11.22.63 a donné à Stephen King l’opportunité d’aborder le voyage dans le temps, un sujet extrêmement porteur s’il en est, déjà au centre d’un grand nombre de bouquins, de films et de séries, qu’il allait falloir justifier et exploiter. Ici, Jake Epping, le personnage principal, ne se sert pas du portail temporel mis à sa disposition pour son propre compte mais pour prendre part à l’Histoire de son pays. Pour jouer un rôle primordial lui qui jusqu’ici, exerçait son métier d’enseignant tout en essayant de démêler le sac de nœuds qu’est devenue sa vie sentimentale. En pénétrant dans cet espèce de trou de ver, à l’arrière d’un restaurant (toujours cette proximité très ordinaire, habituelle chez King, qui s’oppose aux dispositifs s.f. plus courants dans le genre), Jake entend empêcher l’assassin de Kennedy (Oswald si c’est bien lui) d’accomplir sa tâche et ainsi modifier le cours des choses. Avec cette histoire, la série comme le roman avant elle, revisite tout un pan de la culture américaine en ressuscitant avec une minutie exemplaire les années 60 avec tout ce que cela sous-entend. La réalité du XXIème siècle est morne pour le héros, qui va trouver beaucoup plus qu’il ne le pensait au cœur d’un espace temps qui n’a jamais été le sien. La réflexion a quelque chose de profondément universel quand on y pense, indépendamment de l’arc narratif « Kennedy », car au fond, il y a ici une critique de notre temps, qui si elle n’est pas directe, demeure très pertinente pour autant. C’était mieux avant, mais… Car il y a toujours un mais. Dans le cas présent, il s’agit du temps « lui-même » qui ne se laisse pas manipuler à la guise du personnage central. Toute la série repose au fond sur la course contre la montre que livre Jake Epping. C’était déjà dans le livre et on le retrouve, sous une forme un peu modifiée, dans la série. Un show qui reste dans les clous imposés par King dans son premier acte mais qui, par la suite, prend le risque de prendre un peu la tangente et de s’éloigner. Pour mieux revenir ? Le révéler tiendrait probablement un peu du spoiler donc nous allons nous abstenir. Sachez simplement qu’à aucun moment l’adaptation n’est décevante. Le principal est là, que ce soit dans la progression de l’intrigue centrale ou dans la façon dont la série a d’amener l’histoire d’amour, touchante à souhait, entre James Franco et Sarah Gadon.

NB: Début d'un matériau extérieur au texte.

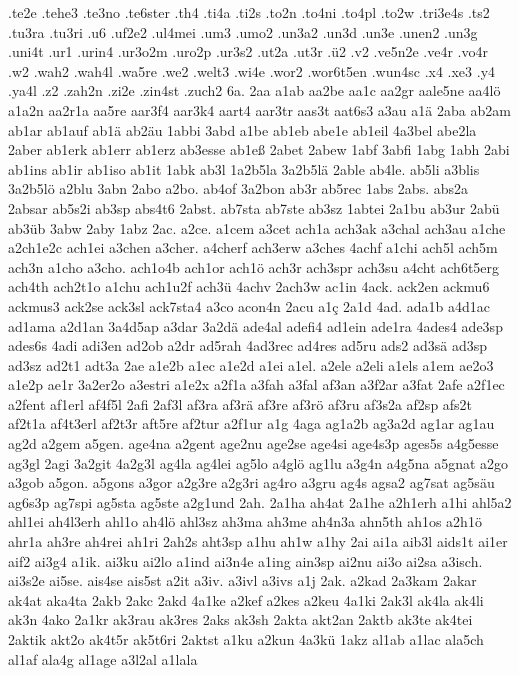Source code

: {.te2e
.tehe3
.te3no
.te6ster
.th4
.ti4a
.ti2s
.to2n
.to4ni
.to4pl
.to2w
.tri3e4s
.ts2
.tu3ra
.tu3ri
.u6
.uf2e2
.ul4mei
.um3
.umo2
.un3a2
.un3d
.un3e
.unen2
.un3g
.uni4t
.ur1
.urin4
.ur3o2m
.uro2p
.ur3s2
.ut2a
.ut3r
.ü2
.v2
.ve5n2e
.ve4r
.vo4r
.w2
.wah2
.wah4l
.wa5re
.we2
.welt3
.wi4e
.wor2
.wor6t5en
.wun4sc
.x4
.xe3
.y4
.ya4l
.z2
.zah2n
.zi2e
.zin4st
.zuch2
6a.
2aa
a1ab
aa2be
aa1c
aa2gr
aale5ne
aa4lö
a1a2n
aa2r1a
aa5re
aar3f4
aar3k4
aart4
aar3tr
aas3t
aat6s3
a3au
a1ä
2aba
ab2am
ab1ar
ab1auf
ab1ä
ab2äu
1abbi
3abd
a1be
ab1eb
abe1e
ab1eil
4a3bel
abe2la
2aber
ab1erk
ab1err
ab1erz
ab3esse
ab1eß
2abet
2abew
1abf
3abfi
1abg
1abh
2abi
ab1ins
ab1ir
ab1iso
ab1it
1abk
ab3l
1a2b5la
3a2b5lä
2able
ab4le.
ab5li
a3blis
3a2b5lö
a2blu
3abn
2abo
a2bo.
ab4of
3a2bon
ab3r
ab5rec
1abs
2abs.
abs2a
2absar
ab5s2i
ab3sp
abs4t6
2abst.
ab7sta
ab7ste
ab3sz
1abtei
2a1bu
ab3ur
2abü
ab3üb
3abw
2aby
1abz
2ac.
a2ce.
a1cem
a3cet
ach1a
ach3ak
a3chal
ach3au
a1che
a2ch1e2c
ach1ei
a3chen
a3cher.
a4cherf
ach3erw
a3ches
4achf
a1chi
ach5l
ach5m
ach3n
a1cho
a3cho.
ach1o4b
ach1or
ach1ö
ach3r
ach3spr
ach3su
a4cht
ach6t5erg
ach4th
ach2t1o
a1chu
ach1u2f
ach3ü
4achv
2ach3w
ac1in
4ack.
ack2en
ackmu6
ackmus3
ack2se
ack3sl
ack7sta4
a3co
acon4n
2acu
a1ç
2a1d
4ad.
ada1b
a4d1ac
ad1ama
a2d1an
3a4d5ap
a3dar
3a2dä
ade4al
adefi4
ad1ein
ade1ra
4ades4
ade3sp
ades6s
4adi
adi3en
ad2ob
a2dr
ad5rah
4ad3rec
ad4res
ad5ru
ads2
ad3sä
ad3sp
ad3sz
ad2t1
adt3a
2ae
a1e2b
a1ec
a1e2d
a1ei
a1el.
a2ele
a2eli
a1els
a1em
ae2o3
a1e2p
ae1r
3a2er2o
a3estri
a1e2x
a2f1a
a3fah
a3fal
af3an
a3f2ar
a3fat
2afe
a2f1ec
a2fent
af1erl
af4f5l
2afi
2af3l
af3ra
af3rä
af3re
af3rö
af3ru
af3s2a
af2sp
afs2t
af2t1a
af4t3erl
af2t3r
aft5re
af2tur
a2f1ur
a1g
4aga
ag1a2b
ag3a2d
ag1ar
ag1au
ag2d
a2gem
a5gen.
age4na
a2gent
age2nu
age2se
age4si
age4s3p
ages5s
a4g5esse
ag3gl
2agi
3a2git
4a2g3l
ag4la
ag4lei
ag5lo
a4glö
ag1lu
a3g4n
a4g5na
a5gnat
a2go
a3gob
a5gon.
a5gons
a3gor
a2g3re
a2g3ri
ag4ro
a3gru
ag4s
agsa2
ag7sat
ag5säu
ag6s3p
ag7spi
ag5sta
ag5ste
a2g1und
2ah.
2a1ha
ah4at
2a1he
a2h1erh
a1hi
ahl5a2
ahl1ei
ah4l3erh
ahl1o
ah4lö
ahl3sz
ah3ma
ah3me
ah4n3a
ahn5th
ah1os
a2h1ö
ahr1a
ah3re
ah4rei
ah1ri
2ah2s
aht3sp
a1hu
ah1w
a1hy
2ai
ai1a
aib3l
aids1t
ai1er
aif2
ai3g4
a1ik.
ai3ku
ai2lo
a1ind
ai3n4e
a1ing
ain3sp
ai2nu
ai3o
ai2sa
a3isch.
ai3s2e
ai5se.
ais4se
ais5st
a2it
a3iv.
a3ivl
a3ivs
a1j
2ak.
a2kad
2a3kam
2akar
ak4at
aka4ta
2akb
2akc
2akd
4a1ke
a2kef
a2kes
a2keu
4a1ki
2ak3l
ak4la
ak4li
ak3n
4ako
2a1kr
ak3rau
ak3res
2aks
ak3sh
2akta
akt2an
2aktb
ak3te
ak4tei
2aktik
akt2o
ak4t5r
ak5t6ri
2aktst
a1ku
a2kun
4a3kü
1akz
al1ab
a1lac
ala5ch
al1af
ala4g
al1age
a3l2al
a1lala
}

Même quand elle introduit un nouveau personnage, la série fait mouche. Tout ça car elle sait à quel moment se séparer du livre. Elle a conscience de la pertinence de ses choix et comprend qu’au fond, une adaptation n’est jamais aussi réussie que quand elle ne se contente pas de calquer son modèle jusque dans les moindres détails. Alors oui, parfois, on a un peu peur mais très vite, tout rentre dans l’ordre.

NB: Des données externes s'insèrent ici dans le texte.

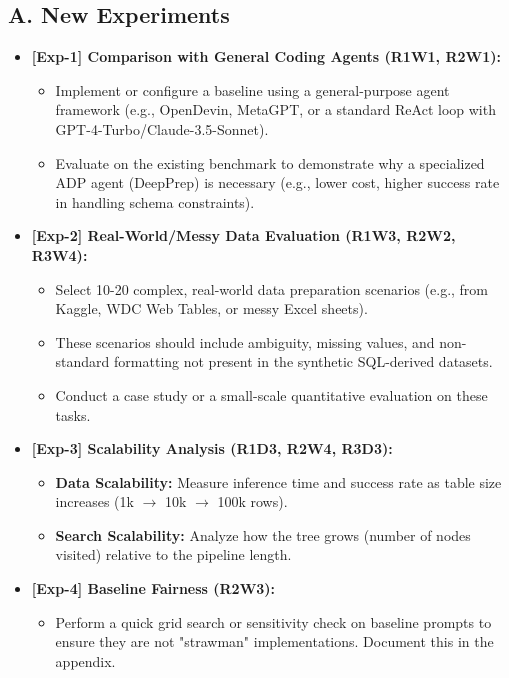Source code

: \subsection*{A. New Experiments}
\begin{itemize}
    \item \textbf{[Exp-1] Comparison with General Coding Agents (R1W1, R2W1):} 
    \begin{itemize}
        \item Implement or configure a baseline using a general-purpose agent framework (e.g., OpenDevin, MetaGPT, or a standard ReAct loop with GPT-4-Turbo/Claude-3.5-Sonnet).
        \item Evaluate on the existing benchmark to demonstrate why a specialized ADP agent (DeepPrep) is necessary (e.g., lower cost, higher success rate in handling schema constraints).
    \end{itemize}
    
    \item \textbf{[Exp-2] Real-World/Messy Data Evaluation (R1W3, R2W2, R3W4):}
    \begin{itemize}
        \item Select 10-20 complex, real-world data preparation scenarios (e.g., from Kaggle, WDC Web Tables, or messy Excel sheets).
        \item These scenarios should include ambiguity, missing values, and non-standard formatting not present in the synthetic SQL-derived datasets.
        \item Conduct a case study or a small-scale quantitative evaluation on these tasks.
    \end{itemize}
    
    \item \textbf{[Exp-3] Scalability Analysis (R1D3, R2W4, R3D3):}
    \begin{itemize}
        \item \textbf{Data Scalability:} Measure inference time and success rate as table size increases (1k $\to$ 10k $\to$ 100k rows).
        \item \textbf{Search Scalability:} Analyze how the tree grows (number of nodes visited) relative to the pipeline length.
    \end{itemize}
    
    \item \textbf{[Exp-4] Baseline Fairness (R2W3):}
    \begin{itemize}
        \item Perform a quick grid search or sensitivity check on baseline prompts to ensure they are not "strawman" implementations. Document this in the appendix.
    \end{itemize}
\end{itemize}

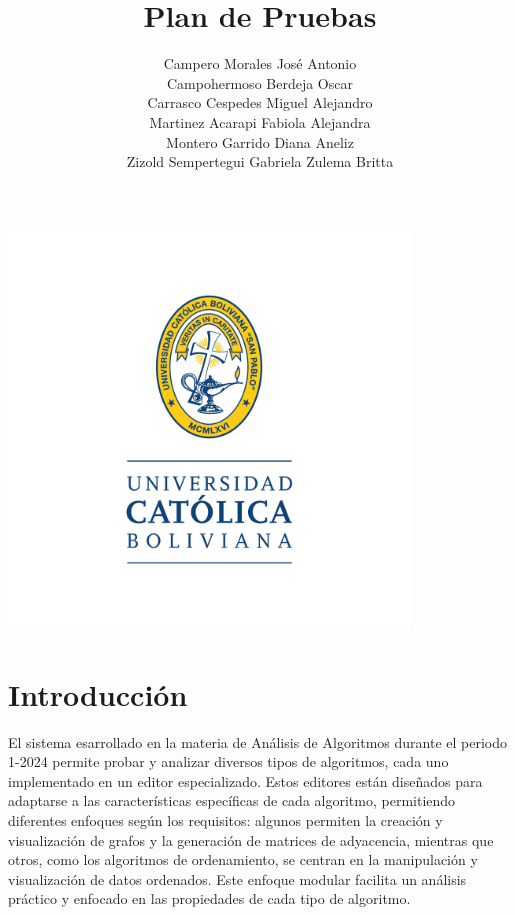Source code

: \documentclass[stu, 12pt, letterpaper, donotrepeattitle, floatsintext, natbib]{apa7}
\title{\Large Plan de Pruebas}
\author{
    Campero Morales José Antonio \\
    Campohermoso Berdeja Oscar \\
    Carrasco Cespedes Miguel Alejandro \\
    Martinez Acarapi Fabiola Alejandra \\
    Montero Garrido Diana Aneliz \\
    Zizold Sempertegui Gabriela Zulema Britta
}
\affiliation{Universidad Católica Boliviana}
\begin{document}
\thispagestyle{empty}

\centering
\includegraphics[width=0.8\textwidth]{../imgs/logo-ucb.png} %
\vspace{-5cm} %

\maketitle

\newpage
{}
\renewcommand\contentsname{\large Índice}
\tableofcontents
\setcounter{tocdepth}{2}
\newpage
\renewcommand{\listfigurename}{\large Índice de figuras}
\listoffigures
\newpage
\renewcommand{\listtablename}{\large Índice de tablas}
\listoftables
\newpage

\section{\large Introducción}

\noindent El sistema esarrollado en la materia de Análisis de Algoritmos durante el periodo 1-2024 permite probar y analizar diversos tipos de algoritmos, cada uno implementado en un editor especializado. Estos editores están diseñados para adaptarse a las características específicas de cada algoritmo, permitiendo diferentes enfoques según los requisitos: algunos permiten la creación y visualización de grafos y la generación de matrices de adyacencia, mientras que otros, como los algoritmos de ordenamiento, se centran en la manipulación y visualización de datos ordenados. Este enfoque modular facilita un análisis práctico y enfocado en las propiedades de cada tipo de algoritmo.
\end{document}

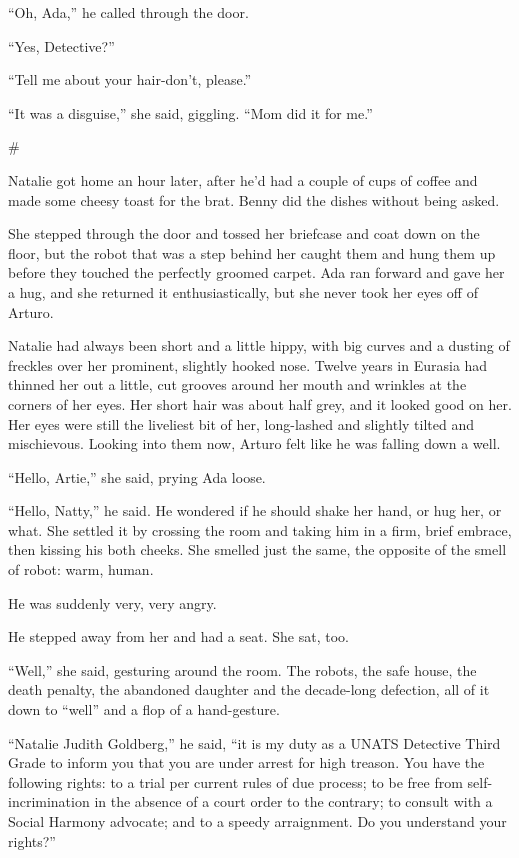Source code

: “Oh, Ada,” he called through the door.

“Yes, Detective?”

“Tell me about your hair-don’t, please.”

“It was a disguise,” she said, giggling. “Mom did it for me.”

\#

Natalie got home an hour later, after he’d had a couple of cups of
coffee and made some cheesy toast for the brat. Benny did the
dishes without being asked.

She stepped through the door and tossed her briefcase and coat down
on the floor, but the robot that was a step behind her caught them
and hung them up before they touched the perfectly groomed carpet.
Ada ran forward and gave her a hug, and she returned it
enthusiastically, but she never took her eyes off of Arturo.

Natalie had always been short and a little hippy, with big curves
and a dusting of freckles over her prominent, slightly hooked nose.
Twelve years in Eurasia had thinned her out a little, cut grooves
around her mouth and wrinkles at the corners of her eyes. Her short
hair was about half grey, and it looked good on her. Her eyes were
still the liveliest bit of her, long-lashed and slightly tilted and
mischievous. Looking into them now, Arturo felt like he was falling
down a well.

“Hello, Artie,” she said, prying Ada loose.

“Hello, Natty,” he said. He wondered if he should shake her hand,
or hug her, or what. She settled it by crossing the room and taking
him in a firm, brief embrace, then kissing his both cheeks. She
smelled just the same, the opposite of the smell of robot: warm,
human.

He was suddenly very, very angry.

He stepped away from her and had a seat. She sat, too.

“Well,” she said, gesturing around the room. The robots, the safe
house, the death penalty, the abandoned daughter and the
decade-long defection, all of it down to “well” and a flop of a
hand-gesture.

“Natalie Judith Goldberg,” he said, “it is my duty as a UNATS
Detective Third Grade to inform you that you are under arrest for
high treason. You have the following rights: to a trial per current
rules of due process; to be free from self-incrimination in the
absence of a court order to the contrary; to consult with a Social
Harmony advocate; and to a speedy arraignment. Do you understand
your rights?”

Au fond, la seule chose qu’on pourrait reprocher à 11.22.63 c’est de parfois se perdre un peu en digressions inutiles. Notamment dans la phase d’observation, quand Epping et son acolyte surveillent de près Lee Harvey Oswald. Des moments de flottement qui offrent par contre quelques respirations parfois bienvenues et qui se voient justifiés par la suite. L’unité du scénario de la série n’est pas aussi flagrante que celle du livre. Ce que ne manqueront pas de souligner ceux qui l’ont lu. Mais au fond, ce n’est pas si grave, tant la série s’envisage dans sa globalité, parvenant à la fin, à justifier la somme de ses décisions, y compris celles qu’on pourrait assimiler à de petites fautes de goût ou à des maladresses.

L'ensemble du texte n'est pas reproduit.